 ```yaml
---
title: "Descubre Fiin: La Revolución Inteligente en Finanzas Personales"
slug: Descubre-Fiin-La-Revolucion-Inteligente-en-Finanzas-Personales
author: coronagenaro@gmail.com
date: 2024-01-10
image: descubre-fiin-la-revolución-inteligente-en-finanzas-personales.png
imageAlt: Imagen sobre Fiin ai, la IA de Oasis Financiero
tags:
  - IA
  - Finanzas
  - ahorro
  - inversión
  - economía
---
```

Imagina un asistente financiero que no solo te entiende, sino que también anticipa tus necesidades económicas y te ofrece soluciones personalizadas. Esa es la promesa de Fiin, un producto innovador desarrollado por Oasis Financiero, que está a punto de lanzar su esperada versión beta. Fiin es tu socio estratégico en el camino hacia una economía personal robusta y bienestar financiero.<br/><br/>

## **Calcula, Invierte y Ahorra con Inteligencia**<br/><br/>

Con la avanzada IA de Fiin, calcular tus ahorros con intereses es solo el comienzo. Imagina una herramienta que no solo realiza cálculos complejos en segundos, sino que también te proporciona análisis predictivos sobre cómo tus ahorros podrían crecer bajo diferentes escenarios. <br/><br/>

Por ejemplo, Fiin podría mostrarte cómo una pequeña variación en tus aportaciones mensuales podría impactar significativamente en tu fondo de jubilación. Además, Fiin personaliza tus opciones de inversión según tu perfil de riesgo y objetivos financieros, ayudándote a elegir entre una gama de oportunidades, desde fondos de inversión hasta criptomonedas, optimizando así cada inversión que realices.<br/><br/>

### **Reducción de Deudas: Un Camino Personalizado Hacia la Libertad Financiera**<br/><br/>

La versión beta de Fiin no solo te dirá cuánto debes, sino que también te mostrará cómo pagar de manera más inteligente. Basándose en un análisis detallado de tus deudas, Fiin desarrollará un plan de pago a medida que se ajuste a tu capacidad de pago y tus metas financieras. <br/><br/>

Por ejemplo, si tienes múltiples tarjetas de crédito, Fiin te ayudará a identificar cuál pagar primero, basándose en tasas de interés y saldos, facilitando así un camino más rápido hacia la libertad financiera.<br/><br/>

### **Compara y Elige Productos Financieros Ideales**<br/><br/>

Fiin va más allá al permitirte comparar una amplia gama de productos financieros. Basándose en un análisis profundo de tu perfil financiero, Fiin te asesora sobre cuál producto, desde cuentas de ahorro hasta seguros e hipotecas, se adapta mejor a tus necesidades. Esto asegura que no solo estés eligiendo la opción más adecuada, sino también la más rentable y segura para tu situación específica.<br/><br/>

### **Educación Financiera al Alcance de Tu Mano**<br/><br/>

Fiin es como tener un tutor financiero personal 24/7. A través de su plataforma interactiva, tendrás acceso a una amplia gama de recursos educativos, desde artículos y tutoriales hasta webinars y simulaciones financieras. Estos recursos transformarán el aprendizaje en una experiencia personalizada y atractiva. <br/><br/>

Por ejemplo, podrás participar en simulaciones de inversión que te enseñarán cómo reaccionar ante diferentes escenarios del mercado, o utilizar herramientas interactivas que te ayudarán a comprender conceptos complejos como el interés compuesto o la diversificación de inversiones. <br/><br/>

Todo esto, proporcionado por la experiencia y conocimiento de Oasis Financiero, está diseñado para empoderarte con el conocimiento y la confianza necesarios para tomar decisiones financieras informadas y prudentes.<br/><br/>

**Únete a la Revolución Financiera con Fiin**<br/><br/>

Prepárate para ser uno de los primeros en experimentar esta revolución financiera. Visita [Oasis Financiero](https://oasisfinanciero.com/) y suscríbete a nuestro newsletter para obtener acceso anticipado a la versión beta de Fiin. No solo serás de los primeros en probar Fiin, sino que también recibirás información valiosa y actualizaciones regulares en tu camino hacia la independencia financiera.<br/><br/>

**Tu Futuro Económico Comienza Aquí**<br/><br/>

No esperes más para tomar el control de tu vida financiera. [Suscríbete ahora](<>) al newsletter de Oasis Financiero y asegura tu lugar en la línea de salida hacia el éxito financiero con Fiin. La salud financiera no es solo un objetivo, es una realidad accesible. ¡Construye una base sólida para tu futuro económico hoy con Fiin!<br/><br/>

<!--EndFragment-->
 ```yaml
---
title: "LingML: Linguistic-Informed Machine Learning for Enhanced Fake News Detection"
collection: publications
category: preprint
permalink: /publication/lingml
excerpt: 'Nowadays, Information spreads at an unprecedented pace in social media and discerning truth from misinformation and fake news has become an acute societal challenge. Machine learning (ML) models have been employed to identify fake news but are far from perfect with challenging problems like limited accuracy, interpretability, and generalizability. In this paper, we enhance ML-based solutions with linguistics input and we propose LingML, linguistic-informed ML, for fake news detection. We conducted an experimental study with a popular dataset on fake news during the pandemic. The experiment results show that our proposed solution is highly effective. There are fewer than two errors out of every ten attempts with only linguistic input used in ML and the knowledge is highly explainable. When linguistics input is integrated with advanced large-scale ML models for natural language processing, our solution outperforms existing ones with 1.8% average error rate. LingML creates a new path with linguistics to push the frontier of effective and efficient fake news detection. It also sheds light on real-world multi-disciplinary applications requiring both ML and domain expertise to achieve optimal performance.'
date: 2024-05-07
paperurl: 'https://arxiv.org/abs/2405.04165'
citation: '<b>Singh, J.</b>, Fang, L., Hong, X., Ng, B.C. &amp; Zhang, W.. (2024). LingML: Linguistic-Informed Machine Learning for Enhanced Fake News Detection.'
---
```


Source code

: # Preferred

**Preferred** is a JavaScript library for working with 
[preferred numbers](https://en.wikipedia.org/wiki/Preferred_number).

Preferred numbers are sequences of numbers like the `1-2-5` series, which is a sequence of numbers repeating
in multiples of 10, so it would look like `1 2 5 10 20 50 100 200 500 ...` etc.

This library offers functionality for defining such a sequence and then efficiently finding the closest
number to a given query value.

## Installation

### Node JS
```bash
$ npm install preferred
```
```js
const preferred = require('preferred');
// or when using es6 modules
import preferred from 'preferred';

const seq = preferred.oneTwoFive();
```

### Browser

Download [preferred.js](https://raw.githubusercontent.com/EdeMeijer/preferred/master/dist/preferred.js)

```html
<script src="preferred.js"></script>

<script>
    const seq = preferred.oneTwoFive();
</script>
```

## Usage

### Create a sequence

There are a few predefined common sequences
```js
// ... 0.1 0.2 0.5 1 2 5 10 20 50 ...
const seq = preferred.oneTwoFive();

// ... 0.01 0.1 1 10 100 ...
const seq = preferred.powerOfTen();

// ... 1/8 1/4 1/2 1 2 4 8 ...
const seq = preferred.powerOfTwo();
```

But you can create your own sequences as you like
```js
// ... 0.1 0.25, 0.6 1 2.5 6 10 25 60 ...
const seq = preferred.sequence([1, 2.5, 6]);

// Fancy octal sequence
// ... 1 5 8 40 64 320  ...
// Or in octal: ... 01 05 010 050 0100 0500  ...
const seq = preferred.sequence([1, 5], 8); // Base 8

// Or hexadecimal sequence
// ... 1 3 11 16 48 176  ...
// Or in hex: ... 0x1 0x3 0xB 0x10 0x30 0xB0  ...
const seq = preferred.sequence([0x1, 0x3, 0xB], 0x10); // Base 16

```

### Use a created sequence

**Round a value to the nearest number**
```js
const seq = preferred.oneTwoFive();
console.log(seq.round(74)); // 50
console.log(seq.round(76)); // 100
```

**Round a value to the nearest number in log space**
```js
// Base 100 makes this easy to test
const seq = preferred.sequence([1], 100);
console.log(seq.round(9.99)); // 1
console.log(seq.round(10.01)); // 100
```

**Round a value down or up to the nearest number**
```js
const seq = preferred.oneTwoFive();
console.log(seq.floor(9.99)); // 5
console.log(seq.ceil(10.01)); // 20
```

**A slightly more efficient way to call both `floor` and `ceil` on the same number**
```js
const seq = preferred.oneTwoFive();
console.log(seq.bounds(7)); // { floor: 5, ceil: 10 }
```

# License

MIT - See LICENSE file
··········
▶ Exercise requirements
Scan the lines above, and whenever one holds the string "numbers", copy it.

▶ Exercise result
[preferred numbers](https://en.wikipedia.org/wiki/Preferred_number).
Preferred numbers are sequences of numbers like the `1-2-5` series, which is a sequence of numbers repeating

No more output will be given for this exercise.